La regia di Gabriele Mainetti scorre molto bene, e si trova a suo agio sia nelle sequenze di dialoghi che in quelle d'azione. Finalmente non ci troviamo davanti ad effetti speciali da sceneggiati Rai (ricordo con rammarico il Pinocchio con Bob Hoskins e la Litizzetto, obrobrioso a dire poco), ben sì una maggiore cura tecnica, soprattutto nella violenza visiva, che non scade mai nello splatter esagerato, mantenedosi realistica seppur si stia parlando di un film "fantastico" alla base, che unisce sapientemente altri generi cinematografici dal pulp e gangster all'italiana (Lenzi e Sollima insegnano) fino all'anime (a partire dal personaggio stesso del cartone). Ottimo lavoro anche per quanto riguarda la fotografia, che mette in scena una Roma spenta che sembra una Gotham City, oltre alla sceneggiatura stessa, ricca di colpi di scena e momenti che sfociano nella tenerezza (in primis il rapporto tra Alessia ed Enzo) senza mai risultare eccessivamente stucchevole, rendendo interessante questa love story che in parte strizza l'occhio al magnifico "Leòn" di Luc Besson, specie nella rappresentazione del protagonista.

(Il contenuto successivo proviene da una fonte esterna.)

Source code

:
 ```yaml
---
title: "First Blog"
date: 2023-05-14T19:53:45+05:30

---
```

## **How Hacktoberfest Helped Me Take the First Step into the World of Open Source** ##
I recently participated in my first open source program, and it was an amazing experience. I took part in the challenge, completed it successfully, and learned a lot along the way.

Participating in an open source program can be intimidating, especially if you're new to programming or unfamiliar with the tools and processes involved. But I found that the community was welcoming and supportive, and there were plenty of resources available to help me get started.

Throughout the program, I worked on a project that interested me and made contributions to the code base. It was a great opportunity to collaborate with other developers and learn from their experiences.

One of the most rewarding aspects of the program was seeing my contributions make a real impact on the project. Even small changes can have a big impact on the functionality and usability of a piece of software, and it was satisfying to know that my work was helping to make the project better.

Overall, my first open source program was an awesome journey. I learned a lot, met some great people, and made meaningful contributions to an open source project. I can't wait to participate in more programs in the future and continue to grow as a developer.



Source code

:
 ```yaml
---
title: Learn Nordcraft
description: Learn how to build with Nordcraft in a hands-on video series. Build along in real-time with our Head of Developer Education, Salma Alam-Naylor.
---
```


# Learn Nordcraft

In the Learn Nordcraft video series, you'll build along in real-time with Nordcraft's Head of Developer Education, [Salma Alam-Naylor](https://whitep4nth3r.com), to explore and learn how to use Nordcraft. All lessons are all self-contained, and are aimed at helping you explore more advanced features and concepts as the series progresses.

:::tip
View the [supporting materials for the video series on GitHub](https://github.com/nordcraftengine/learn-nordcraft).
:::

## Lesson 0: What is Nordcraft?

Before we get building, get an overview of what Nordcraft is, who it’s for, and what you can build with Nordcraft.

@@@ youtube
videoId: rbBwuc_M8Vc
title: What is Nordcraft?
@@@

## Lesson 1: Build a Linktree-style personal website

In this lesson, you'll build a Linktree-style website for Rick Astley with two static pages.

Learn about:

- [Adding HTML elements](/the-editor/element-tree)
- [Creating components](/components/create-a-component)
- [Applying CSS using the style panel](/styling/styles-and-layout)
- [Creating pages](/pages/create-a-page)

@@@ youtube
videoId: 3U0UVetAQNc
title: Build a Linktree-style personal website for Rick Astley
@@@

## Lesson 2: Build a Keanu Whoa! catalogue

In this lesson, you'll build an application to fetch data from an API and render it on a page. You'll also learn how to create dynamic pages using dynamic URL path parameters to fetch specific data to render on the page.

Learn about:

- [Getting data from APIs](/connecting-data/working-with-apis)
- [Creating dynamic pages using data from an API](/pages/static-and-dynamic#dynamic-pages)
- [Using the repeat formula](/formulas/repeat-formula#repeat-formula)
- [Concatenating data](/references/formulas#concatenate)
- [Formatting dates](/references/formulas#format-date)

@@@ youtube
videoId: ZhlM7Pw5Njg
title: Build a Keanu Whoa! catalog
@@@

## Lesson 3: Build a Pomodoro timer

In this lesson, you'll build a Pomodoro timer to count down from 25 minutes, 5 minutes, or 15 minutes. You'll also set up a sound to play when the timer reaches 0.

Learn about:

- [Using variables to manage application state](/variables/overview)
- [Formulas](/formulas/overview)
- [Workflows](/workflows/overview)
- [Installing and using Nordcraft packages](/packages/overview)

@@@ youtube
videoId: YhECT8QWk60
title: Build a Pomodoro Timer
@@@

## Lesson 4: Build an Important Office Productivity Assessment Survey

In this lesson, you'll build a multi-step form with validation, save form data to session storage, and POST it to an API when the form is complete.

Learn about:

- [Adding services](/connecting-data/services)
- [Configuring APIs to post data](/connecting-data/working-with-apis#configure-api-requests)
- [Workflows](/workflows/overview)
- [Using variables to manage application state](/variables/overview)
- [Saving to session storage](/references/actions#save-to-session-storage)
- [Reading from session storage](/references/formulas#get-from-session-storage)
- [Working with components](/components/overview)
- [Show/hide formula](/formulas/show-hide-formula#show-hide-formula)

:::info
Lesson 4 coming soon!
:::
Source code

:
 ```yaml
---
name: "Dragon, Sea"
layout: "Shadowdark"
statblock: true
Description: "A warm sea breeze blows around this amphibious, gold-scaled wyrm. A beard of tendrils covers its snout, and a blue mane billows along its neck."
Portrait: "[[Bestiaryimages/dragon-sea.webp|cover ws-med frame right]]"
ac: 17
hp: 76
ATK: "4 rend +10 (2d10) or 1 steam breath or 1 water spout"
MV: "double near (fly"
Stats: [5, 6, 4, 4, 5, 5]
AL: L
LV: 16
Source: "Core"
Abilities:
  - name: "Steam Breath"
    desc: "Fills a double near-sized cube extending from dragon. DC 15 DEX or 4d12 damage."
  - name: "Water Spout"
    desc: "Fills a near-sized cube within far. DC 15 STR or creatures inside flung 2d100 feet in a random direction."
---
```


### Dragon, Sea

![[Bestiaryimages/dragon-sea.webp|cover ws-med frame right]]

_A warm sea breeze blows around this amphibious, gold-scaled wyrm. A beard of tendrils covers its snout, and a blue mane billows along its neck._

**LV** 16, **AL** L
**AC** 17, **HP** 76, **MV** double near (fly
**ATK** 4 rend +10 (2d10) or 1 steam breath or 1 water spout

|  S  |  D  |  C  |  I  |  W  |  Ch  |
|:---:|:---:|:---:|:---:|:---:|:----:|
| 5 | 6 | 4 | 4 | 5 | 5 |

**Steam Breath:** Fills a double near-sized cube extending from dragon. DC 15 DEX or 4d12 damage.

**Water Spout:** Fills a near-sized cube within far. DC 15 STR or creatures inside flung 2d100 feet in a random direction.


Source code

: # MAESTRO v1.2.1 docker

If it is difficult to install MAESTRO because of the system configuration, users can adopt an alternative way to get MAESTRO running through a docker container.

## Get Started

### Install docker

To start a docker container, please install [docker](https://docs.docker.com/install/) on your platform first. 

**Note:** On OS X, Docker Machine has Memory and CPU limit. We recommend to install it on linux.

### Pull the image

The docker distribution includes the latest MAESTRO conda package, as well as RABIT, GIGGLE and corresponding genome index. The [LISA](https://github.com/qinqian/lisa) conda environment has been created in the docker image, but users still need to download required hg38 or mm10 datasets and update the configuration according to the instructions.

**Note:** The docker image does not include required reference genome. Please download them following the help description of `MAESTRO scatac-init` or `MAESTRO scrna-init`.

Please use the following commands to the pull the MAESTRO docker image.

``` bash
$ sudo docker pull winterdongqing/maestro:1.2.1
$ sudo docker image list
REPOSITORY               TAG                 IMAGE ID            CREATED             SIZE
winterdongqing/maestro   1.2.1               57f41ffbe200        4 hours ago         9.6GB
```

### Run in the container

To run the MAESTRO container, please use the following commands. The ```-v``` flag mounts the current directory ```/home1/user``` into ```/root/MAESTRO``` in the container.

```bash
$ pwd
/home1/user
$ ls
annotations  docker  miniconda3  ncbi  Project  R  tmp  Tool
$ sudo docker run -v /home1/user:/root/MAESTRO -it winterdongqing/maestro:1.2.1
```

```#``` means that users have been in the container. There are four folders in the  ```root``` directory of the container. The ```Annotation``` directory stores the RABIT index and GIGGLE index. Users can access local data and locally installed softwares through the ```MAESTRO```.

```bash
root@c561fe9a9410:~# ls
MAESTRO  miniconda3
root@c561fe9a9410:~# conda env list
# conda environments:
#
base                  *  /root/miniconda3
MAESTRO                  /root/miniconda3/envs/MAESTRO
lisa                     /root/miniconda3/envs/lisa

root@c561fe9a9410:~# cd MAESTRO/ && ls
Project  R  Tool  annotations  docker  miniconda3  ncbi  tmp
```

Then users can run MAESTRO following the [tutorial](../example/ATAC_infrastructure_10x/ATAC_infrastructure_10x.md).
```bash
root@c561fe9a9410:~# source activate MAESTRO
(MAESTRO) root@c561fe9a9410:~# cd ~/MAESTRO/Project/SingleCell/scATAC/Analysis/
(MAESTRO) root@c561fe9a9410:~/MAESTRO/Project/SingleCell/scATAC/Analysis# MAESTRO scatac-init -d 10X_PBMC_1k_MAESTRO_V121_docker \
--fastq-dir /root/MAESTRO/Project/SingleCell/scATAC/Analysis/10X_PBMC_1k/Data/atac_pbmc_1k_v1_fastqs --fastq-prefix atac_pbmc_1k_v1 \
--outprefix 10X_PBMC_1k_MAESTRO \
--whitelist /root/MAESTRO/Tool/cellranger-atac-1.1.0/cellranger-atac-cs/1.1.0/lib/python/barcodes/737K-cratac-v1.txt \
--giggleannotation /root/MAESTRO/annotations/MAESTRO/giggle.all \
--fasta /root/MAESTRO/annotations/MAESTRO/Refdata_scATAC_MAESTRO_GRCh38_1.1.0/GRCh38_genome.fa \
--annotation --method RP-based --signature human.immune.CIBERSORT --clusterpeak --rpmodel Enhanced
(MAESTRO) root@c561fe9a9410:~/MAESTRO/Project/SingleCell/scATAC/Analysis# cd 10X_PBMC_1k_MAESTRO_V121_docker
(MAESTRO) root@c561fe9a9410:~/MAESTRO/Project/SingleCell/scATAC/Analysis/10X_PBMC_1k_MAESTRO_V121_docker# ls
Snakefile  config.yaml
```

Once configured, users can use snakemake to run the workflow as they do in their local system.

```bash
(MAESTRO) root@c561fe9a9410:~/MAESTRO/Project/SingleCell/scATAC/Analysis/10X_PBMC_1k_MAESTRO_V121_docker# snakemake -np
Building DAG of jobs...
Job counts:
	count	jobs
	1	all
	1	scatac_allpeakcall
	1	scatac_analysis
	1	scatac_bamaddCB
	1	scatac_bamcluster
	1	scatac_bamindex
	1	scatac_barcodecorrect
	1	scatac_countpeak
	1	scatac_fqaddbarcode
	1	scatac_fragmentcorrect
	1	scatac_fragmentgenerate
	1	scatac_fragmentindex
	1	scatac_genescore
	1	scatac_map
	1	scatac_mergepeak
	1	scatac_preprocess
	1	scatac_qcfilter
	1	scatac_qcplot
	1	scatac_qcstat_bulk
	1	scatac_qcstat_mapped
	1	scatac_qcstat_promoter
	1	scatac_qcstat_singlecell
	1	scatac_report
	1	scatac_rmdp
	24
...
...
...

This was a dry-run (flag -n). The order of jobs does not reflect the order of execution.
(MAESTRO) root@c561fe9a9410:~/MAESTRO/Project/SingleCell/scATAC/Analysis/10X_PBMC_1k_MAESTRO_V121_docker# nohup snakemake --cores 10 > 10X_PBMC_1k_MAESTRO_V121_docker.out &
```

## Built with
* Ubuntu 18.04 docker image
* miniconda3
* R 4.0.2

"Lo Chiamavano Jeeg Robot" vince su ogni punto di vista. Un cinefumetto divertente, maturo, adrenalinico, ricco di sorprese e voglia di fare, realizzato con intelligenza e passione. Si vocifera di un sequel ufficiale, ma per esserne certi dovremo aspettare ancora un po'. Intanto per chi non l'abbia ancora visto si goda questa piccola perla, che pur non salvando il Cinema Italiano lo riporta verso una concezione dignitosa, rispetto a ciò che ci capita di vedere tutti i giorni nelle multi fiction in televisione.